In the last week I have woken up to weather between -45F and -38F, today was a relatively balmy -18F when I sauntered out of bed at 9am, hmm...must have warmed up a bit while I slept in.

I had the pleasure last week at my real job of working a couple of contractors who were wanting to test some equipment at our facility. They met me in what I would call the equivalent of sweatshirts. I asked them whether they were ready to go and they said yes. I assumed they would be putting on their coats, but apparently said sweatshirts were their winter gear. So at -40F we all jaunted up to the roof of this 8 story building, me in my nice coat, gloves, hat, and scarf, and them in, well...sweatshirts and Old Navy gloves. Those poor guys. Not only were they freezing to the point where their fingers were numb, their nose hair had stalactites, and their glasses were unusable, but they had no idea how their equipment would handle the cold either. Apparently, they had left the equipment in the car over night. Bad decision. At -40F, LCD screens freeze, and it takes a long time for them to unfreeze.
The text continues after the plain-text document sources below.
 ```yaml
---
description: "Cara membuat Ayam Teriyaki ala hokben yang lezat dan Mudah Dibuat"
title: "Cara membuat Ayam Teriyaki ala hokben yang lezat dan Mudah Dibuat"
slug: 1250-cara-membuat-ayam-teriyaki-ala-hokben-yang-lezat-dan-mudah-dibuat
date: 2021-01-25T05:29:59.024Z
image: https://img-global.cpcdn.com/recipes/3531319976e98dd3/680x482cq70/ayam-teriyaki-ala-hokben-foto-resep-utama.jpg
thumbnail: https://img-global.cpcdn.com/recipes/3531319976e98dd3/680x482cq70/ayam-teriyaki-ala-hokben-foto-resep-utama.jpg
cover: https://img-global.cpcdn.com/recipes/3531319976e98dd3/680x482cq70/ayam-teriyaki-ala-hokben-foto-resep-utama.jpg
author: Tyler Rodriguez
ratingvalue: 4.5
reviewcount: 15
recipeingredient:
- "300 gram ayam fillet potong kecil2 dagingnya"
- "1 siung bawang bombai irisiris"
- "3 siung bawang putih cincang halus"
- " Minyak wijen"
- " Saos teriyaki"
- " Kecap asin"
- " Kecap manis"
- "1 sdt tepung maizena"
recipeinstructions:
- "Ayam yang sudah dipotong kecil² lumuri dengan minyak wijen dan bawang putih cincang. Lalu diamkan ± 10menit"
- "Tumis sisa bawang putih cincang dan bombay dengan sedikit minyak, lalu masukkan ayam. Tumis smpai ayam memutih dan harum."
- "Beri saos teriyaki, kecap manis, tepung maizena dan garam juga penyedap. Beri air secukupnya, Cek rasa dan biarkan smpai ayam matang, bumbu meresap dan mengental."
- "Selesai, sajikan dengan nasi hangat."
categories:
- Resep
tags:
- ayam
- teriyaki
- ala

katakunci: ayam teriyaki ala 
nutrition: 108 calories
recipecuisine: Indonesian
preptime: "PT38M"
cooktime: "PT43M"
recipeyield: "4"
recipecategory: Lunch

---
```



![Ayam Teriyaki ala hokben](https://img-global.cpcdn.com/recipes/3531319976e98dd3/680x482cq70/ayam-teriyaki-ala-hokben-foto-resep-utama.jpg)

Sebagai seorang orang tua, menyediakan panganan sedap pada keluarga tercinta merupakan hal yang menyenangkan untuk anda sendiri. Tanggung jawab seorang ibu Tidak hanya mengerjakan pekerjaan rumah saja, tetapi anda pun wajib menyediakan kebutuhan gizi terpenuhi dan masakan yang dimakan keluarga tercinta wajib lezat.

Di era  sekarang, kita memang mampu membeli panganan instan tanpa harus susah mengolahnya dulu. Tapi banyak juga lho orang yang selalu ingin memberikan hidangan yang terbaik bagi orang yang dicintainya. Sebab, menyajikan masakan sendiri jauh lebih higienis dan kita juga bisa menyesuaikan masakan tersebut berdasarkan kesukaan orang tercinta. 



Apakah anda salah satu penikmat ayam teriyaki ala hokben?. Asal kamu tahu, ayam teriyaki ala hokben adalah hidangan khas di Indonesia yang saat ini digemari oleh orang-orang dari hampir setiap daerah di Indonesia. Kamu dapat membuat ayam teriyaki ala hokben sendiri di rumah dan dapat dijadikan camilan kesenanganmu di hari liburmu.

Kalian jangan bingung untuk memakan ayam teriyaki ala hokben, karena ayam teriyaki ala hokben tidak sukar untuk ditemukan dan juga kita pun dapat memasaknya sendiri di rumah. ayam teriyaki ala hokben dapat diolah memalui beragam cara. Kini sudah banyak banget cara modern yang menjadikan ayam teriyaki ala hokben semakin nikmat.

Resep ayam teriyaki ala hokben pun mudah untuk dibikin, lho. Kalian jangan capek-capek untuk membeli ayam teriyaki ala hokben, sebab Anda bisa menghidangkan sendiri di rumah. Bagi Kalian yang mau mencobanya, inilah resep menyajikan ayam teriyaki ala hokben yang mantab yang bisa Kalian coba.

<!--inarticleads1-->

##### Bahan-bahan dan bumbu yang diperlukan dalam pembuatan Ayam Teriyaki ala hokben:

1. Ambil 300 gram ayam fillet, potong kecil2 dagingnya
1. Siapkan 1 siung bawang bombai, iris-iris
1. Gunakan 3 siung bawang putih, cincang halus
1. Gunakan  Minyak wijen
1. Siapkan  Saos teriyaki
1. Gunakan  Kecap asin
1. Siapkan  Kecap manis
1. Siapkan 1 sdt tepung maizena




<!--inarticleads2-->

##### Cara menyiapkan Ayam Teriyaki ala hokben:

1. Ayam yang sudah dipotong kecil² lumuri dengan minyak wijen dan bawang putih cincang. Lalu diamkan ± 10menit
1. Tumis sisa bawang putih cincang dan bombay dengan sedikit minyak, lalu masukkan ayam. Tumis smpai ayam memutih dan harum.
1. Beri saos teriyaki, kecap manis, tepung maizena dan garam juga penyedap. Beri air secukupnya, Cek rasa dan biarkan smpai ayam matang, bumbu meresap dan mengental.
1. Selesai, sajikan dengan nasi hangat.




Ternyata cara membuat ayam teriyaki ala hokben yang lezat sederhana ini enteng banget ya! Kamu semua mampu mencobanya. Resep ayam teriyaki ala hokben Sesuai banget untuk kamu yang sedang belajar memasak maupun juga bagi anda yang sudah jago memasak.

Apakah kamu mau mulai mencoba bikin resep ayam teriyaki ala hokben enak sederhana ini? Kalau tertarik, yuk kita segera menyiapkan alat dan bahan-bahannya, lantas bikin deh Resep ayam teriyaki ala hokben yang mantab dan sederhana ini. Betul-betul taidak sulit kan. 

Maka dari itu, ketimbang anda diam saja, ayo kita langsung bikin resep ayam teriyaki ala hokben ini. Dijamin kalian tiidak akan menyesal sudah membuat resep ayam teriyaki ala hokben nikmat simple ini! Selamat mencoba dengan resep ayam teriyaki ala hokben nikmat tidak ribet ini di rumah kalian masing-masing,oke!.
Also, extension cords are not all created equal. In arctic environments flimsy plastic cracks. You need a different kind of extension cord to get power outdoors in the winter. Trust me, this is coming from a person who has to plug in her car everywhere in the winter. When I first moved to Alaska, I thought everyone was very environmentally friendly as they all plugged in their presumably electric cars. No, turns out the plugins in all of the grocery stores, workplaces, and homes, are merely to keep the engine warm enough to start in weather colder than 20F.

So when anybody asks me why on earth I would apply to law school somewhere as miserable as Seattle or Chicago I tell them that the weather could only get better. I currently live in a state where for much of the year it is too cold to snow. Think about that. Chicago, phh, when the dean called me it was 20 above zero, that's warm. And Washington sate, during their cold spell was 30. In Fairbanks Alaska, when it hits 20 above on a regular basis in the Spring, people start breaking out their shorts. This is part of the reason why Texas is not being considered as a law school destination and why hubby is only considering Arizona because of the proximity it has to his numerous male relatives, all of which have boats for his water-skiing pleasure.